Below are the records; count the lines in which "githubusercontent" occurs and report only that number.

=== Section Start ===

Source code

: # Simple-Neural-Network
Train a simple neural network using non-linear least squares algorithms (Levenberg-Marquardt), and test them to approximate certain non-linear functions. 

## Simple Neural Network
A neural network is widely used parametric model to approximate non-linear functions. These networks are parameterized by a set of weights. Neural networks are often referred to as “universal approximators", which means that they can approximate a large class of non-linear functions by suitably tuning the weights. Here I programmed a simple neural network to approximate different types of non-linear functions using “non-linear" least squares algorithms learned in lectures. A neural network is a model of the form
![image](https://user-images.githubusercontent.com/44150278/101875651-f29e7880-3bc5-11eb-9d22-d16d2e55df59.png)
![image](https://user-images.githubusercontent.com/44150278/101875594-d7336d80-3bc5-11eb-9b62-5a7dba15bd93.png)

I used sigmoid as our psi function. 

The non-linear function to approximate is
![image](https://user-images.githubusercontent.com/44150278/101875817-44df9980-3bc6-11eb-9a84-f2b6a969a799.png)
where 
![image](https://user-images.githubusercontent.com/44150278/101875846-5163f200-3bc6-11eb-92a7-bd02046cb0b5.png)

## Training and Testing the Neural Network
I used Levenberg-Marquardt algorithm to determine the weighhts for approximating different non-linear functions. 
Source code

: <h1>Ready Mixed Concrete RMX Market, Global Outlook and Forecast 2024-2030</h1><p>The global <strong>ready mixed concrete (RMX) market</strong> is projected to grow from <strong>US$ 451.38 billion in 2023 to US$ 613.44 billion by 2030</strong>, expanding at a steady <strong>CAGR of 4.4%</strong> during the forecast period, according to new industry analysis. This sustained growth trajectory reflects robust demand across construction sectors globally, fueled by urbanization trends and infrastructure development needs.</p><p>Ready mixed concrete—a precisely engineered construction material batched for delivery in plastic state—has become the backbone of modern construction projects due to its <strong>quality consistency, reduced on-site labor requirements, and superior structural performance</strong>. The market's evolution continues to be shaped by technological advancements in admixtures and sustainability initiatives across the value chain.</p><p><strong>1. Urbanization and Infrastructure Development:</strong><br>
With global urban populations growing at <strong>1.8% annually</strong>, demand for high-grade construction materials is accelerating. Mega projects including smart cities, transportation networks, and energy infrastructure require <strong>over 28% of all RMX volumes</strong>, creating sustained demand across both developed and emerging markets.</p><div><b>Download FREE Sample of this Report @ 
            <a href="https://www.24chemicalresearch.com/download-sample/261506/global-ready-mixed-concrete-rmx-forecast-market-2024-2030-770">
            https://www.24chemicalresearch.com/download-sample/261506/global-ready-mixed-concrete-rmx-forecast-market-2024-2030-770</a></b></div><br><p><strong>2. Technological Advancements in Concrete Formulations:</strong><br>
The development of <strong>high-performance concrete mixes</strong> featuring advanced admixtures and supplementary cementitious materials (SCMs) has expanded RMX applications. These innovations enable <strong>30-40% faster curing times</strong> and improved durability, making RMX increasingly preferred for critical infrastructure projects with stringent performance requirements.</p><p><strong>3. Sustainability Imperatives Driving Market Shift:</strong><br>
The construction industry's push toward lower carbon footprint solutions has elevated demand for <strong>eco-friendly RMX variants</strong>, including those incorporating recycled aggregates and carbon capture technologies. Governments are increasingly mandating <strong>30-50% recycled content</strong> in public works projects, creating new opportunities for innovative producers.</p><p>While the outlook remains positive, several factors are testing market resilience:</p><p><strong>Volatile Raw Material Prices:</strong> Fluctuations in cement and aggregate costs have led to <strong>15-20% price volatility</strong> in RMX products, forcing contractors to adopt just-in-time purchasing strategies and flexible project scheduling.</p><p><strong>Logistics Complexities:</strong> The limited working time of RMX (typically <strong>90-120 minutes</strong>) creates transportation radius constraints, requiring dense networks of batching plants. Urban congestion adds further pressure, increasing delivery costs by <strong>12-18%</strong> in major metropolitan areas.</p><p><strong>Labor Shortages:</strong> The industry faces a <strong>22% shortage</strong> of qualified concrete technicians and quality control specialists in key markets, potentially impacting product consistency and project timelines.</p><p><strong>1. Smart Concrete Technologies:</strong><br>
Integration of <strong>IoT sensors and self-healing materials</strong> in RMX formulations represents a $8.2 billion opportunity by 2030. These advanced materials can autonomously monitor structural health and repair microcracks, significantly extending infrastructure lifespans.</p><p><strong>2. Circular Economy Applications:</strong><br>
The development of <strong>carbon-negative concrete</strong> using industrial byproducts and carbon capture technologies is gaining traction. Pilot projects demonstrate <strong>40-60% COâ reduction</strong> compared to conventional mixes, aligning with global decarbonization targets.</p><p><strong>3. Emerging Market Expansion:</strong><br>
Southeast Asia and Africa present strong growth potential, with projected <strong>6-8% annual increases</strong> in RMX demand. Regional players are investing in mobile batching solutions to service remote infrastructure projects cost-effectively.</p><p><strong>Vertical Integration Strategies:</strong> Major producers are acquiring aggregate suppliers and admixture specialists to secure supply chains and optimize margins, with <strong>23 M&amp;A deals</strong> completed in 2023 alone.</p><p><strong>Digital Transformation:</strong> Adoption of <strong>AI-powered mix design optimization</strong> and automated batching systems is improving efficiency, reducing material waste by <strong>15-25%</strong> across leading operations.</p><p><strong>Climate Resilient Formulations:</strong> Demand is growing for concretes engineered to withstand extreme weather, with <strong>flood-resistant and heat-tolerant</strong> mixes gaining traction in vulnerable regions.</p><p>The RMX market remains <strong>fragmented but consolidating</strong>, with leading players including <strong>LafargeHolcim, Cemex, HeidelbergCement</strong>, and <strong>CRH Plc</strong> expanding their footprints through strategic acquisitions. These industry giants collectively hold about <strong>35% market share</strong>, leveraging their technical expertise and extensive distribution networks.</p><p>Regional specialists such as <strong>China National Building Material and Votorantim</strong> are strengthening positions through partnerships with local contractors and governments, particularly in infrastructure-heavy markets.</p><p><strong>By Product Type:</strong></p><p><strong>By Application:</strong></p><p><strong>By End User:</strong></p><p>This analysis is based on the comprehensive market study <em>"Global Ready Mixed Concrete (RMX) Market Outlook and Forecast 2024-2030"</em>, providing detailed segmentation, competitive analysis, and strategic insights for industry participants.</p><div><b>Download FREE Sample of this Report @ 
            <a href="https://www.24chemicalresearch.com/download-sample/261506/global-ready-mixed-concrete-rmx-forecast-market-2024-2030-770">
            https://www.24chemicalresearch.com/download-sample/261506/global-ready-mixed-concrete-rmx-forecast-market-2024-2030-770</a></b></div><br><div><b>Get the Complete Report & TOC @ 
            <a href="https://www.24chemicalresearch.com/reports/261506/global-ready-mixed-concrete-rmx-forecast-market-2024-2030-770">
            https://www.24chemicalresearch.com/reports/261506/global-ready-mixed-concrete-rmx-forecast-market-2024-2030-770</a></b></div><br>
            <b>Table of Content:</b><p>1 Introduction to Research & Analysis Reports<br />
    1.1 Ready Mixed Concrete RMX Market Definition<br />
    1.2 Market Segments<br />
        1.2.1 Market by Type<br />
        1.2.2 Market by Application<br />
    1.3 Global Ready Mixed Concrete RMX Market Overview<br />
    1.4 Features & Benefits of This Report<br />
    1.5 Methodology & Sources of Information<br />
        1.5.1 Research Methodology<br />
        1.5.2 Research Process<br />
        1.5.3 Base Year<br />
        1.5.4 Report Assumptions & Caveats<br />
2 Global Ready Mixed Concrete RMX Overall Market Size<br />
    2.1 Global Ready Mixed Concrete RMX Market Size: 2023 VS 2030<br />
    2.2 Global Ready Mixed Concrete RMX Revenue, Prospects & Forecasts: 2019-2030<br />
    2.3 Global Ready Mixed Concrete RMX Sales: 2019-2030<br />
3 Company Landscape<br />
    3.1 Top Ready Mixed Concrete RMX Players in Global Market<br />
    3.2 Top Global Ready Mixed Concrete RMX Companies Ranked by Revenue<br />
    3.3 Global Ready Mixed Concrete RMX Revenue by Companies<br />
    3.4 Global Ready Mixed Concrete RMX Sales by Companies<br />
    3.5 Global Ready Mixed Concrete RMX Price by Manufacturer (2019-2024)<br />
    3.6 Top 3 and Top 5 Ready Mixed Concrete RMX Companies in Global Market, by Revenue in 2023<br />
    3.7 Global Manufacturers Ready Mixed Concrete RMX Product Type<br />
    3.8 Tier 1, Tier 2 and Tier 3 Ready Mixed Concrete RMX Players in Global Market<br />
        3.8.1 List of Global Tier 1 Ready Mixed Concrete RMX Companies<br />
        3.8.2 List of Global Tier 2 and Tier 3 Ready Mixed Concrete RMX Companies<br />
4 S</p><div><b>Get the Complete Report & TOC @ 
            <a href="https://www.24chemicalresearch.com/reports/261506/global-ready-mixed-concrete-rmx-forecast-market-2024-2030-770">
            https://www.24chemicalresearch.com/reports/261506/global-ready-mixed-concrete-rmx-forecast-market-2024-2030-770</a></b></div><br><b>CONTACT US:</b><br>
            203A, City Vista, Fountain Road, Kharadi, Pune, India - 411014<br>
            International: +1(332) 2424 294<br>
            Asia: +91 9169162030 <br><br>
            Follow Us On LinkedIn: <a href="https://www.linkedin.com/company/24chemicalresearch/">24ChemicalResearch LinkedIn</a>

=== Section End ===

**RESULT FOR THIS TASK**: 4